■ SOURCE DATA ■
____________________

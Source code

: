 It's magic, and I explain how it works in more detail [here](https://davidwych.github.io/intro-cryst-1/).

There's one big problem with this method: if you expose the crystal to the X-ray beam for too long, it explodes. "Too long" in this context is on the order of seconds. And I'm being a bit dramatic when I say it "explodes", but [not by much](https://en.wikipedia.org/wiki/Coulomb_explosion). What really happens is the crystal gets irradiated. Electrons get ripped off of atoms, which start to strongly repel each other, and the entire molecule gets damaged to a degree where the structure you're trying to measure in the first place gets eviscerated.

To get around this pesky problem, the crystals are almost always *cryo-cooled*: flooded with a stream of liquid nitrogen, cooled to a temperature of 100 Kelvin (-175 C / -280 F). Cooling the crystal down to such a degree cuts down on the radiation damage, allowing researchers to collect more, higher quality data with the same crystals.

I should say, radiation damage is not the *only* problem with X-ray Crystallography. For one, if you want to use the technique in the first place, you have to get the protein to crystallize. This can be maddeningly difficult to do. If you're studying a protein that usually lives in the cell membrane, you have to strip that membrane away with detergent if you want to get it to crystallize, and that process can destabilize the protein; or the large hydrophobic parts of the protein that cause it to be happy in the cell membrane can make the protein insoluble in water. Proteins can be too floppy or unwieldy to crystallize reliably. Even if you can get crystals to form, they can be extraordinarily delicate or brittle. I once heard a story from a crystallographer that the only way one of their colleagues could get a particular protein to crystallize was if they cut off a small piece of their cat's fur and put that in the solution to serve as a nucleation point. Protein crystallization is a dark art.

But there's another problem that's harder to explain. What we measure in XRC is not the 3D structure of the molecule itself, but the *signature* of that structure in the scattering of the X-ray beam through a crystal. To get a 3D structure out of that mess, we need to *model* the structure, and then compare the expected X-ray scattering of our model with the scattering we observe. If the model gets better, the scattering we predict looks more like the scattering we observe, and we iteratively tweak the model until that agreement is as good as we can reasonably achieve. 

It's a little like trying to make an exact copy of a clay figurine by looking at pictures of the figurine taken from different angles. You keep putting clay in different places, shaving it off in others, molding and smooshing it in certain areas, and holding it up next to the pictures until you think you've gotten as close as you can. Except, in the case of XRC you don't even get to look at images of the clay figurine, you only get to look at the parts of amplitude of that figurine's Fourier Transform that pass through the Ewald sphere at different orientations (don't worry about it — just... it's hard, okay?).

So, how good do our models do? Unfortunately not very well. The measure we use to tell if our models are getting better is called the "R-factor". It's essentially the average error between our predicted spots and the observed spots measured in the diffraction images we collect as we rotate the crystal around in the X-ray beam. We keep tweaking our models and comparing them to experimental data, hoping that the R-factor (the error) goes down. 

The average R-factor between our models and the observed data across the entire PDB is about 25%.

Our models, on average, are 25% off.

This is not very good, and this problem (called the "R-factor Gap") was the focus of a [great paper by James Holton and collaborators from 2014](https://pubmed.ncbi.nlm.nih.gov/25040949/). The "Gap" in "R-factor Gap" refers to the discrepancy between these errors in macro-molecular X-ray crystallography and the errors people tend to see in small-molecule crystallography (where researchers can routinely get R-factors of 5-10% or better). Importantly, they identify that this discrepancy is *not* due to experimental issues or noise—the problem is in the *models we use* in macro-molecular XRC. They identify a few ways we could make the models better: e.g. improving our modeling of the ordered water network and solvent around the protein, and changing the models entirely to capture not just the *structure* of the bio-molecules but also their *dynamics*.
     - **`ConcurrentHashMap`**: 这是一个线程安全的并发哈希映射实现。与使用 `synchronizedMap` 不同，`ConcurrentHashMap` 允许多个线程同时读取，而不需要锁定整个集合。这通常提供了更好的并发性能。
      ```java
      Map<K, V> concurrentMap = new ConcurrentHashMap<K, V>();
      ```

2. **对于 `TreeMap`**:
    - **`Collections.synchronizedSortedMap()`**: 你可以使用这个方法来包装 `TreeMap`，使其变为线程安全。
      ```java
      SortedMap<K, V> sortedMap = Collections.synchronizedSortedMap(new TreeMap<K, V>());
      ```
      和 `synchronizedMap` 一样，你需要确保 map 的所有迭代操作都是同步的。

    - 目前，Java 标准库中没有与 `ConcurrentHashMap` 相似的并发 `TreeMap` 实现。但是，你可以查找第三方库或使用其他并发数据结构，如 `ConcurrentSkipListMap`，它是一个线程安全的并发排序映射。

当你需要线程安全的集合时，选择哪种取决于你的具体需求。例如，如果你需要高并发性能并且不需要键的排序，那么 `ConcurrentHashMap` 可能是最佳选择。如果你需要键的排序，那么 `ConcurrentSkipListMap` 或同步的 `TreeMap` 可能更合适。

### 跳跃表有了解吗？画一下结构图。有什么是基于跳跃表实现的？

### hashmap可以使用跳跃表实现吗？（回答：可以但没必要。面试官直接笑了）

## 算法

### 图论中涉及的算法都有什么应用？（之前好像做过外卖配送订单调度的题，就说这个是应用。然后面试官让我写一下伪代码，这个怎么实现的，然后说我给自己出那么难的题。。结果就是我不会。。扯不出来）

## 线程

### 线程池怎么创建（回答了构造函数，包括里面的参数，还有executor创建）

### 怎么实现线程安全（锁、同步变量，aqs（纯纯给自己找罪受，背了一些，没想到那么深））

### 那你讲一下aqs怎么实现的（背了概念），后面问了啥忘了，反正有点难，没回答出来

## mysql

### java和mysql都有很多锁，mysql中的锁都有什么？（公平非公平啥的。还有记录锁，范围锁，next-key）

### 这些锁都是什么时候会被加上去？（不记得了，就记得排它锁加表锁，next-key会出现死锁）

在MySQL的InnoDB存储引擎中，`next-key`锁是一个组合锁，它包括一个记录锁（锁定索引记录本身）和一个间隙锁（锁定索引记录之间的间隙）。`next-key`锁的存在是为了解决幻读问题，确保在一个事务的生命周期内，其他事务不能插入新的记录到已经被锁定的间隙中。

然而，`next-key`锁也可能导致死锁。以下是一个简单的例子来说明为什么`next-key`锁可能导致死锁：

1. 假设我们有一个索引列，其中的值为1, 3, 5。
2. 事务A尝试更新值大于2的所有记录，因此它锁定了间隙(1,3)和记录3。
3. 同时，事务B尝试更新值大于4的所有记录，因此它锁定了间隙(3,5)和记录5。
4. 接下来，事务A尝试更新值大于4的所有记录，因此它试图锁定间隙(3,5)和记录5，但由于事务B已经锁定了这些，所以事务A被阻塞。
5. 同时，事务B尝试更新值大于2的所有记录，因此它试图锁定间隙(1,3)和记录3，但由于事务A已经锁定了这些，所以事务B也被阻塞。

____________________

■ ASSIGNMENT ■
The expected response is the material above given again line by line, from its first line to the line holding "more detail [here](https://davidwych.github.io/intro-cryst-1/).", inclusive.

■ RESPONSE TO THE TASK ■
Source code

: It's magic, and I explain how it works in more detail [here](https://davidwych.github.io/intro-cryst-1/).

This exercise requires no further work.